TASK STATEMENT:
In your copy, include every line of the listing below exactly but none of the pictures.
● ● ● ● ●
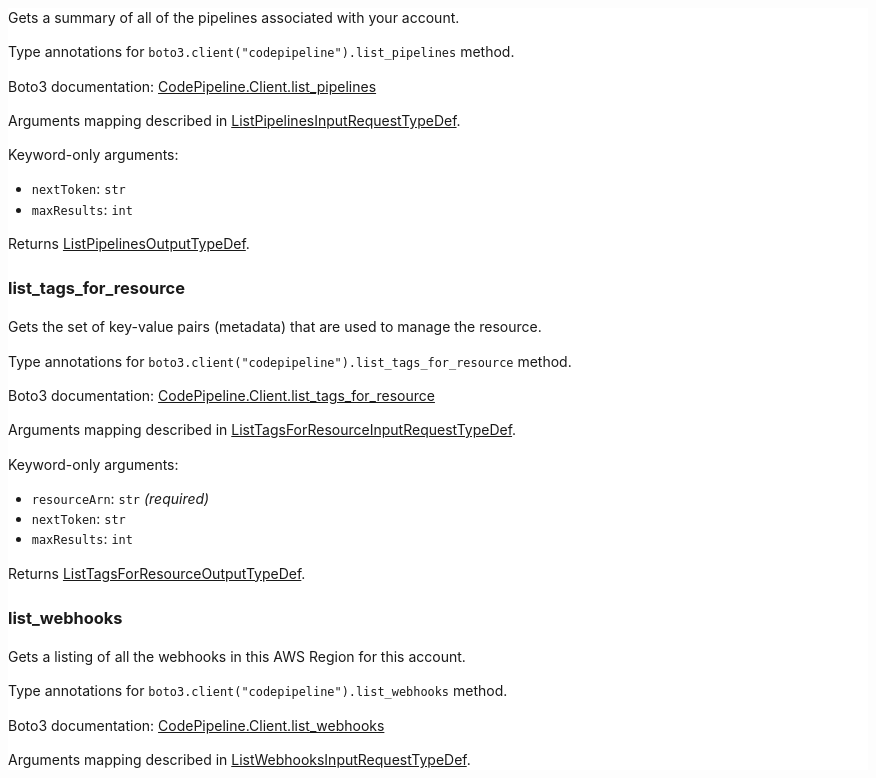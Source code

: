 Gets a summary of all of the pipelines associated with your account.

Type annotations for `boto3.client("codepipeline").list_pipelines` method.

Boto3 documentation:
[CodePipeline.Client.list_pipelines](https://boto3.amazonaws.com/v1/documentation/api/latest/reference/services/codepipeline.html#CodePipeline.Client.list_pipelines)

Arguments mapping described in
[ListPipelinesInputRequestTypeDef](./type_defs.md#listpipelinesinputrequesttypedef).

Keyword-only arguments:

- `nextToken`: `str`
- `maxResults`: `int`

Returns
[ListPipelinesOutputTypeDef](./type_defs.md#listpipelinesoutputtypedef).

<a id="list\_tags\_for\_resource"></a>

### list_tags_for_resource

Gets the set of key-value pairs (metadata) that are used to manage the
resource.

Type annotations for `boto3.client("codepipeline").list_tags_for_resource`
method.

Boto3 documentation:
[CodePipeline.Client.list_tags_for_resource](https://boto3.amazonaws.com/v1/documentation/api/latest/reference/services/codepipeline.html#CodePipeline.Client.list_tags_for_resource)

Arguments mapping described in
[ListTagsForResourceInputRequestTypeDef](./type_defs.md#listtagsforresourceinputrequesttypedef).

Keyword-only arguments:

- `resourceArn`: `str` *(required)*
- `nextToken`: `str`
- `maxResults`: `int`

Returns
[ListTagsForResourceOutputTypeDef](./type_defs.md#listtagsforresourceoutputtypedef).

<a id="list\_webhooks"></a>

### list_webhooks

Gets a listing of all the webhooks in this AWS Region for this account.

Type annotations for `boto3.client("codepipeline").list_webhooks` method.

Boto3 documentation:
[CodePipeline.Client.list_webhooks](https://boto3.amazonaws.com/v1/documentation/api/latest/reference/services/codepipeline.html#CodePipeline.Client.list_webhooks)

Arguments mapping described in
[ListWebhooksInputRequestTypeDef](./type_defs.md#listwebhooksinputrequesttypedef).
● ● ● ● ●
EXERCISE RESPONSE:
Source code

: Gets a summary of all of the pipelines associated with your account.

Type annotations for `boto3.client("codepipeline").list_pipelines` method.

Boto3 documentation:
[CodePipeline.Client.list_pipelines](https://boto3.amazonaws.com/v1/documentation/api/latest/reference/services/codepipeline.html#CodePipeline.Client.list_pipelines)

Arguments mapping described in
[ListPipelinesInputRequestTypeDef](./type_defs.md#listpipelinesinputrequesttypedef).

Keyword-only arguments:

- `nextToken`: `str`
- `maxResults`: `int`

Returns
[ListPipelinesOutputTypeDef](./type_defs.md#listpipelinesoutputtypedef).

<a id="list\_tags\_for\_resource"></a>

### list_tags_for_resource

Gets the set of key-value pairs (metadata) that are used to manage the
resource.

Type annotations for `boto3.client("codepipeline").list_tags_for_resource`
method.

Boto3 documentation:
[CodePipeline.Client.list_tags_for_resource](https://boto3.amazonaws.com/v1/documentation/api/latest/reference/services/codepipeline.html#CodePipeline.Client.list_tags_for_resource)

Arguments mapping described in
[ListTagsForResourceInputRequestTypeDef](./type_defs.md#listtagsforresourceinputrequesttypedef).

Keyword-only arguments:

- `resourceArn`: `str` *(required)*
- `nextToken`: `str`
- `maxResults`: `int`

Returns
[ListTagsForResourceOutputTypeDef](./type_defs.md#listtagsforresourceoutputtypedef).

<a id="list\_webhooks"></a>

### list_webhooks

Gets a listing of all the webhooks in this AWS Region for this account.

Type annotations for `boto3.client("codepipeline").list_webhooks` method.

Boto3 documentation:
[CodePipeline.Client.list_webhooks](https://boto3.amazonaws.com/v1/documentation/api/latest/reference/services/codepipeline.html#CodePipeline.Client.list_webhooks)

Arguments mapping described in
[ListWebhooksInputRequestTypeDef](./type_defs.md#listwebhooksinputrequesttypedef).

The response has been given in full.